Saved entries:
- Opening Delimiter -
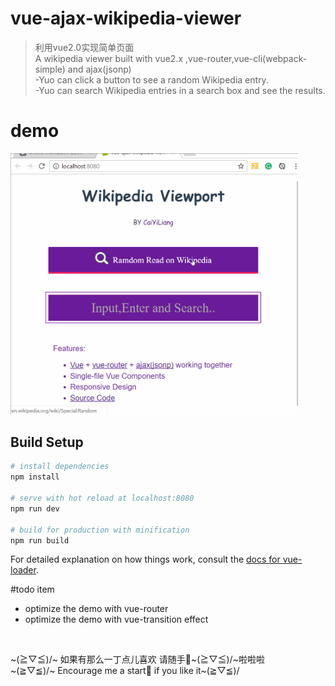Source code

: # vue-ajax-wikipedia-viewer

> 利用vue2.0实现简单页面<br>
> A wikipedia viewer built with vue2.x ,vue-router,vue-cli(webpack-simple) and ajax(jsonp) <br>
>  -Yuo can click a button to see a random Wikipedia entry.<br>
>  -Yuo can search Wikipedia entries in a search box and see the results.<br>

# demo
<img src="./img/wikipedia-viewer.gif" alt="wikipedia-viewer.vuejs-demo" width="460px" height="auto">


## Build Setup

``` bash
# install dependencies
npm install

# serve with hot reload at localhost:8080
npm run dev

# build for production with minification
npm run build
```

For detailed explanation on how things work, consult the [docs for vue-loader](http://vuejs.github.io/vue-loader).

#todo item
- optimize the demo with vue-router 
- optimize the demo with vue-transition effect  
<br>

~(≧▽≦)/~  如果有那么一丁点儿喜欢 请随手🌟~(≧▽≦)/~啦啦啦 <br>
~(≧▽≦)/~  Encourage me a start🌟 if you like it~(≧▽≦)/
- Closing Delimiter -
Work required: The required output is each line above restated verbatim, with all images omitted.

Written answer:
Source code

: # vue-ajax-wikipedia-viewer

> 利用vue2.0实现简单页面<br>
> A wikipedia viewer built with vue2.x ,vue-router,vue-cli(webpack-simple) and ajax(jsonp) <br>
>  -Yuo can click a button to see a random Wikipedia entry.<br>
>  -Yuo can search Wikipedia entries in a search box and see the results.<br>

# demo
<img src="./img/wikipedia-viewer.gif" alt="wikipedia-viewer.vuejs-demo" width="460px" height="auto">


## Build Setup

``` bash
# install dependencies
npm install

# serve with hot reload at localhost:8080
npm run dev

# build for production with minification
npm run build
```

For detailed explanation on how things work, consult the [docs for vue-loader](http://vuejs.github.io/vue-loader).

#todo item
- optimize the demo with vue-router 
- optimize the demo with vue-transition effect  
<br>

~(≧▽≦)/~  如果有那么一丁点儿喜欢 请随手🌟~(≧▽≦)/~啦啦啦 <br>
~(≧▽≦)/~  Encourage me a start🌟 if you like it~(≧▽≦)/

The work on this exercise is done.